→ TASK STATEMENT
Using the data that follows, return exactly the lines from the one that contains "1. Запрос может" through the one that contains "работы с ними.", ends included.

Rendered images with source text:
========================================================================
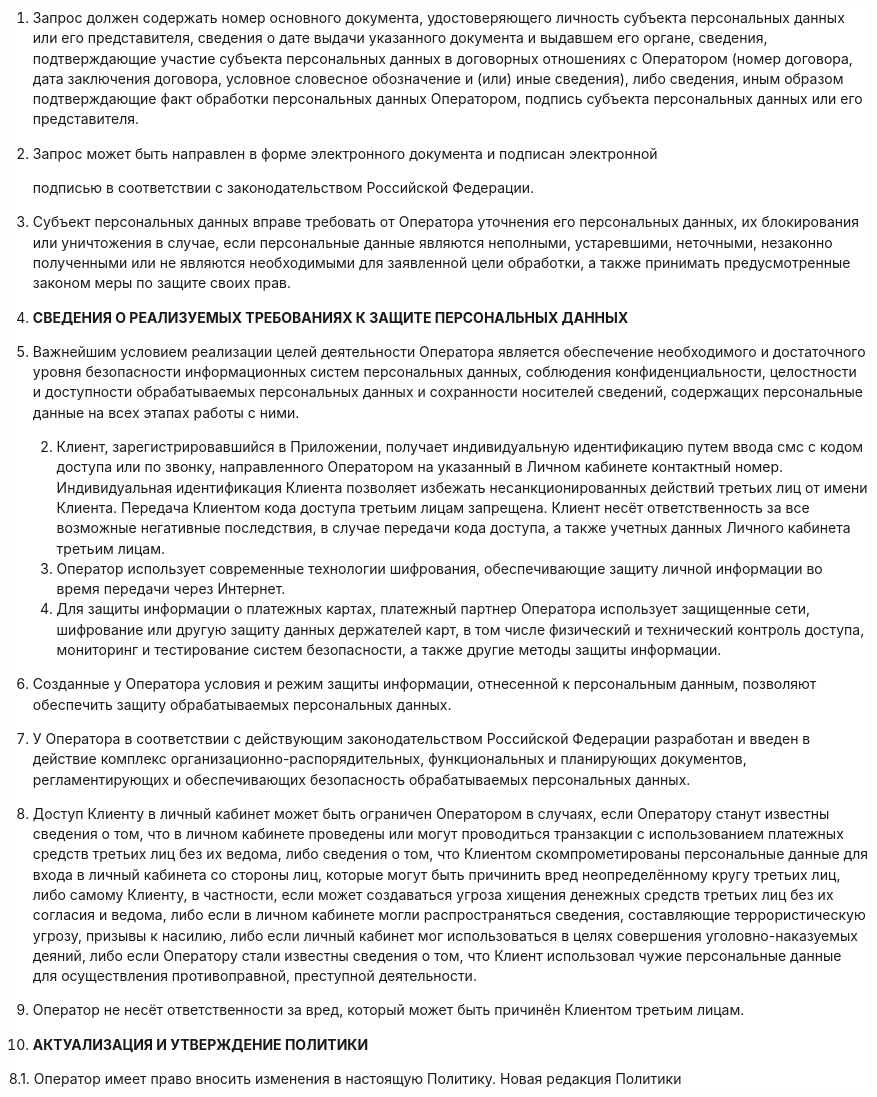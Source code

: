 1. Запрос  должен  содержать  номер  основного  документа,  удостоверяющего  личность субъекта  персональных  данных  или  его  представителя,  сведения  о  дате  выдачи  указанного документа и выдавшем его органе, сведения, подтверждающие участие субъекта персональных данных в договорных отношениях с Оператором (номер договора, дата заключения договора, условное  словесное  обозначение  и  (или)  иные  сведения),  либо  сведения,  иным  образом подтверждающие  факт  обработки  персональных  данных  Оператором,  подпись  субъекта персональных данных или его представителя. 
1. Запрос может быть направлен в форме электронного документа и подписан электронной 

   подписью в соответствии с законодательством Российской Федерации. 

4. Субъект персональных данных вправе требовать от Оператора уточнения его персональных данных,  их  блокирования  или  уничтожения  в  случае,  если  персональные  данные  являются неполными, устаревшими, неточными, незаконно полученными или не являются необходимыми для заявленной цели обработки, а также принимать предусмотренные законом меры по защите своих прав. 
6. **СВЕДЕНИЯ О РЕАЛИЗУЕМЫХ ТРЕБОВАНИЯХ К ЗАЩИТЕ ПЕРСОНАЛЬНЫХ ДАННЫХ** 
1. Важнейшим  условием  реализации  целей  деятельности  Оператора  является  обеспечение необходимого  и  достаточного  уровня  безопасности  информационных  систем  персональных данных,  соблюдения  конфиденциальности,  целостности  и  доступности  обрабатываемых персональных данных и сохранности носителей сведений, содержащих персональные данные на всех этапах работы с ними. 

   2. Клиент, зарегистрировавшийся в Приложении, получает индивидуальную идентификацию путем ввода смс с кодом доступа или по звонку, направленного Оператором на указанный в Личном  кабинете  контактный  номер.  Индивидуальная  идентификация  Клиента  позволяет избежать несанкционированных действий третьих лиц от имени Клиента. Передача Клиентом кода  доступа  третьим  лицам  запрещена.  Клиент  несёт  ответственность  за  все  возможные негативные  последствия,  в  случае  передачи  кода  доступа,  а  также  учетных  данных  Личного кабинета третьим лицам. 
   2. Оператор  использует  современные  технологии  шифрования,  обеспечивающие  защиту личной информации во время передачи через Интернет.  
   2. Для защиты информации о платежных картах, платежный партнер Оператора использует защищенные  сети,  шифрование  или  другую  защиту  данных  держателей  карт,  в  том  числе физический и технический контроль доступа, мониторинг и тестирование систем безопасности, а также другие методы защиты информации. 
1. Созданные у Оператора условия и режим защиты информации, отнесенной к персональным данным, позволяют обеспечить защиту обрабатываемых персональных данных. 
1. У  Оператора  в  соответствии  с  действующим  законодательством  Российской  Федерации разработан и введен в действие комплекс организационно-распорядительных, функциональных и  планирующих  документов,  регламентирующих  и  обеспечивающих  безопасность обрабатываемых персональных данных. 
1. Доступ  Клиенту  в  личный  кабинет  может  быть  ограничен  Оператором  в  случаях,  если Оператору  станут  известны  сведения  о  том,  что  в  личном  кабинете  проведены  или   могут проводиться транзакции с использованием платежных средств третьих лиц без их ведома, либо сведения о том, что Клиентом скомпрометированы персональные данные для входа в личный кабинета со стороны лиц, которые могут быть причинить вред неопределённому кругу третьих лиц,  либо  самому  Клиенту,  в  частности,  если  может  создаваться  угроза  хищения  денежных средств  третьих  лиц  без  их  согласия  и  ведома,  либо  если  в  личном  кабинете  могли распространяться сведения, составляющие террористическую угрозу, призывы к насилию, либо если  личный  кабинет  мог  использоваться  в  целях  совершения  уголовно-наказуемых  деяний, либо  если  Оператору  стали  известны  сведения  о  том,  что  Клиент  использовал  чужие персональные данные для осуществления противоправной, преступной деятельности. 
1. Оператор  не  несёт  ответственности  за  вред,  который  может  быть  причинён  Клиентом третьим лицам. 
7. **АКТУАЛИЗАЦИЯ И УТВЕРЖДЕНИЕ ПОЛИТИКИ** 

8\.1. Оператор имеет право вносить изменения в настоящую Политику. Новая редакция Политики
========================================================================
→ YOUR RESPONSE
1. Запрос может быть направлен в форме электронного документа и подписан электронной 

   подписью в соответствии с законодательством Российской Федерации. 

4. Субъект персональных данных вправе требовать от Оператора уточнения его персональных данных,  их  блокирования  или  уничтожения  в  случае,  если  персональные  данные  являются неполными, устаревшими, неточными, незаконно полученными или не являются необходимыми для заявленной цели обработки, а также принимать предусмотренные законом меры по защите своих прав. 
6. **СВЕДЕНИЯ О РЕАЛИЗУЕМЫХ ТРЕБОВАНИЯХ К ЗАЩИТЕ ПЕРСОНАЛЬНЫХ ДАННЫХ** 
1. Важнейшим  условием  реализации  целей  деятельности  Оператора  является  обеспечение необходимого  и  достаточного  уровня  безопасности  информационных  систем  персональных данных,  соблюдения  конфиденциальности,  целостности  и  доступности  обрабатываемых персональных данных и сохранности носителей сведений, содержащих персональные данные на всех этапах работы с ними. 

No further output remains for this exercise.